Thoughts on Reverse Culture Shock

Reverse culture shock is REAL. And in some of the most insanely mundane ways.

My first day at home I was forced to go to the Apple Store to purchase a new laptop and hopefully recover my old one that had died 2 weeks prior. It was also 10 days before Christmas.

I got super anxious and felt the need to interact with everyone around me. I connected with the super nice employee Travis and treated him like an actual human being and it was so fun. The other customers overwhelmed me because a lot of them were really angry.

In the parking lot after the entire ordeal, it took me 30 minutes to find my white Volvo sedan among the ocean of upper-middle-class automobiles at the Manhattan Village Mall. I got anxious and called my boyfriend who was adjusting on his own in Orange County.

“Dude, I’ve been walking around this parking lot forever.

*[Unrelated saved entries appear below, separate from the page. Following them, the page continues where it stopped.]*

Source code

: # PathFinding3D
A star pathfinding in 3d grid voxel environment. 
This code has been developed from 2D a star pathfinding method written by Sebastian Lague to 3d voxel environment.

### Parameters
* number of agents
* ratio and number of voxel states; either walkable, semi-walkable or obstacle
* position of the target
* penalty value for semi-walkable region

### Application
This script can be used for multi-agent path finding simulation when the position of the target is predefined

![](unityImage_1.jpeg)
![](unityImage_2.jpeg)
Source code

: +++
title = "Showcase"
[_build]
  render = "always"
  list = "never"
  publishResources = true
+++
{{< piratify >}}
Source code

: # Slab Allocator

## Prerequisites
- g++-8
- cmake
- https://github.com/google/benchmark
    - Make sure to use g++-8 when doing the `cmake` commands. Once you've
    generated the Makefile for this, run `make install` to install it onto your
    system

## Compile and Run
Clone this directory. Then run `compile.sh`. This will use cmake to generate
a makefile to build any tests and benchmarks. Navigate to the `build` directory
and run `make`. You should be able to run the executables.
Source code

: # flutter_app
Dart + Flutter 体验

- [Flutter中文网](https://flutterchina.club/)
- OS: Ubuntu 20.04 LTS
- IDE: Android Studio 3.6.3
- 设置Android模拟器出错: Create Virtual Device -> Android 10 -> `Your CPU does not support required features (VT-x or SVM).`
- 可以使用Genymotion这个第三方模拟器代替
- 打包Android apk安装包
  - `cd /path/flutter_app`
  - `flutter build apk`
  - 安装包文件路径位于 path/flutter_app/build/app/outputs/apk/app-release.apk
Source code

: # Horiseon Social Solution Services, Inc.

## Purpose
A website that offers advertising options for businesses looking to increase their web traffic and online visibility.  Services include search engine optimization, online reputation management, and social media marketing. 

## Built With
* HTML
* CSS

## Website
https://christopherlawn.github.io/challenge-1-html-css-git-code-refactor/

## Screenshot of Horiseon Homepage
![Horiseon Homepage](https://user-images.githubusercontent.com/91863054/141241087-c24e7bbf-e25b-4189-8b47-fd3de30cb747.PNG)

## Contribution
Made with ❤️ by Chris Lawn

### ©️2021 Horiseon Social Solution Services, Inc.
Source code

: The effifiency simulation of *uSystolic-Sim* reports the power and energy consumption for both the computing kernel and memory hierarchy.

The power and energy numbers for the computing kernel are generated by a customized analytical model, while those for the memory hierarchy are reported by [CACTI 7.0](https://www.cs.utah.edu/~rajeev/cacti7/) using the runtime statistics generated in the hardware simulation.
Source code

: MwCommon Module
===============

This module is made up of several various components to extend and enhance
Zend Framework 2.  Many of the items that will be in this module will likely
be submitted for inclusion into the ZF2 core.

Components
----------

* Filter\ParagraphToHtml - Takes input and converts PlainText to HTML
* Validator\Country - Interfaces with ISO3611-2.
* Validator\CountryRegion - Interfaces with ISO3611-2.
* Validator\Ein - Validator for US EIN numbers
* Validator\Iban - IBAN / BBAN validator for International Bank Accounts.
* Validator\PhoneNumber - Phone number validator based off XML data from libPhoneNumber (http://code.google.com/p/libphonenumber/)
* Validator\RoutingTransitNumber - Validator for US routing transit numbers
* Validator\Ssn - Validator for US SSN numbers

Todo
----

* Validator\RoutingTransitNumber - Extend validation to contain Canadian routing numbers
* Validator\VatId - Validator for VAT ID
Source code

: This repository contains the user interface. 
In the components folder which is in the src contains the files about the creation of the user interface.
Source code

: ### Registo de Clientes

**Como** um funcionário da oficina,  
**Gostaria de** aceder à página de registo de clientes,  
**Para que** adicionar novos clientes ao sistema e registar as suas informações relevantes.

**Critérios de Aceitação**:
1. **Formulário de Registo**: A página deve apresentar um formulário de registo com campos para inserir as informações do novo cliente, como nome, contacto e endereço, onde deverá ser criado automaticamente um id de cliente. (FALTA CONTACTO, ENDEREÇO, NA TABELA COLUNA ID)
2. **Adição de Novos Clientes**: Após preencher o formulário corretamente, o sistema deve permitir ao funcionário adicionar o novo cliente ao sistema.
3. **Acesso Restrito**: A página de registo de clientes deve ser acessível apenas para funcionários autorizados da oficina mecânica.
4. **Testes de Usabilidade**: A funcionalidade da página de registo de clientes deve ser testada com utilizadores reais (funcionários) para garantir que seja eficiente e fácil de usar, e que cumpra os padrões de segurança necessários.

I’m so lost,” I whined. And he responds, “I can’t really talk, I’m searching this Whole Foods trying to find the coconut oil. This store is so freaking big.”

Needless to say, America is very overwhelming right now. I liken it to the 5 stages of grief. In fact, studentsabroad.com says “reverse culture shock usually takes place in four different stages: disengagement, initial euphoria, irritability and hostility and, finally, readjustment and adaptation. These four stages are essentially a rollercoaster of emotions.”

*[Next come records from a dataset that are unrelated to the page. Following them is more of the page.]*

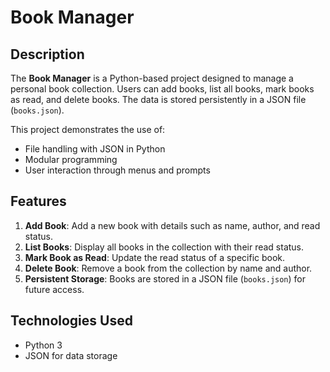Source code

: # Book Manager

## Description

The **Book Manager** is a Python-based project designed to manage a personal book collection. Users can add books, list all books, mark books as read, and delete books. The data is stored persistently in a JSON file (`books.json`).

This project demonstrates the use of:
- File handling with JSON in Python
- Modular programming
- User interaction through menus and prompts

## Features

1. **Add Book**: Add a new book with details such as name, author, and read status.
2. **List Books**: Display all books in the collection with their read status.
3. **Mark Book as Read**: Update the read status of a specific book.
4. **Delete Book**: Remove a book from the collection by name and author.
5. **Persistent Storage**: Books are stored in a JSON file (`books.json`) for future access.

## Technologies Used

- Python 3
- JSON for data storage
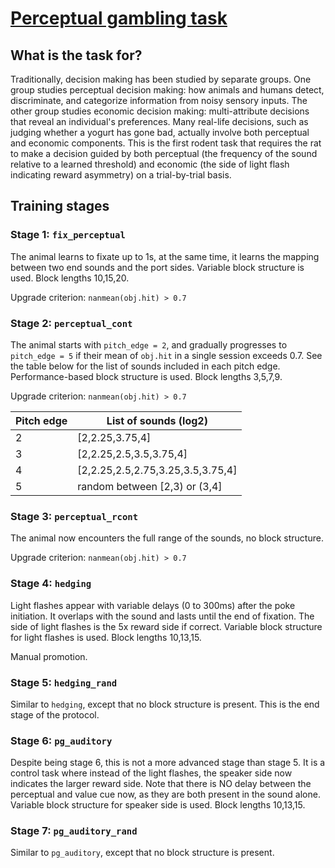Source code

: # [Perceptual gambling task](https://arxiv.org/abs/2112.12278)


## What is the task for?
Traditionally, decision making has been studied by separate groups. One group studies perceptual decision making: how animals and humans detect, discriminate, and categorize information from noisy sensory inputs. The other group studies economic decision making: multi-attribute decisions that reveal an individual's preferences. Many real-life decisions, such as judging whether a yogurt has gone bad, actually involve both perceptual and economic components. This is the first rodent task that requires the rat to make a decision guided by both perceptual (the frequency of the sound relative to a learned threshold) and economic (the side of light flash indicating reward asymmetry) on a trial-by-trial basis. 

## Training stages

### Stage 1: `fix_perceptual`
The animal learns to fixate up to 1s, at the same time, it learns the mapping between two end sounds and the port sides. Variable block structure is used. Block lengths 10,15,20.

Upgrade criterion: `nanmean(obj.hit) > 0.7`

### Stage 2: `perceptual_cont`
The animal starts with `pitch_edge = 2`, and gradually progresses to `pitch_edge = 5` if their mean of `obj.hit` in a single session exceeds 0.7. See the table below for the list of sounds included in each pitch edge. Performance-based block structure is used. Block lengths 3,5,7,9. 

Upgrade criterion: `nanmean(obj.hit) > 0.7`



|Pitch edge| List of sounds (log2)|
|----------|---------------|
|2|[2,2.25,3.75,4]|
|3|[2,2.25,2.5,3.5,3.75,4]|
|4|[2,2.25,2.5,2.75,3.25,3.5,3.75,4]|
|5|random between [2,3) or (3,4]|

### Stage 3: `perceptual_rcont`
The animal now encounters the full range of the sounds, no block structure. 

Upgrade criterion: `nanmean(obj.hit) > 0.7`

### Stage 4: `hedging`
Light flashes appear with variable delays (0 to 300ms) after the poke initiation. It overlaps with the sound and lasts until the end of fixation. The side of light flashes is the 5x reward side if correct. Variable block structure for light flashes is used. Block lengths 10,13,15.

Manual promotion.

### Stage 5: `hedging_rand`
Similar to `hedging`, except that no block structure is present. This is the end stage of the protocol.

### Stage 6: `pg_auditory`
Despite being stage 6, this is not a more advanced stage than stage 5. It is a control task where instead of the light flashes, the speaker side now indicates the larger reward side. Note that there is NO delay between the perceptual and value cue now, as they are both present in the sound alone. Variable block structure for speaker side is used. Block lengths 10,13,15.

### Stage 7: `pg_auditory_rand`
Similar to `pg_auditory`, except that no block structure is present.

So that’s somewhat of a relief.

For this month-ish that I’m home, I’ve been all over the place, physically and mentally. I went to Costa Rica for 10 days for the first time, I saw my friend get married in Phoenix, and had a one-day adventure to snowy Denver. Also on the roster: Vegas to see Cher, DC to visit a bestie from college and then it’s off to Lisbon.

I’ve been working at a WeWork, a global mega-corp coworking space that’s the exact opposite of my thatched-roof coworking space in Bali. One example: Everyone in Bali works barefoot.

It is so weird seeing videos and pictures of Bali on Instagram from my new friends and targeted ads. I see a place that felt like a home and I realized the things that made Bali so different had started to feel normal.

I feel sorta out of it like I’m living in an alternate universe. But I’m not sure which is the foreign place just yet.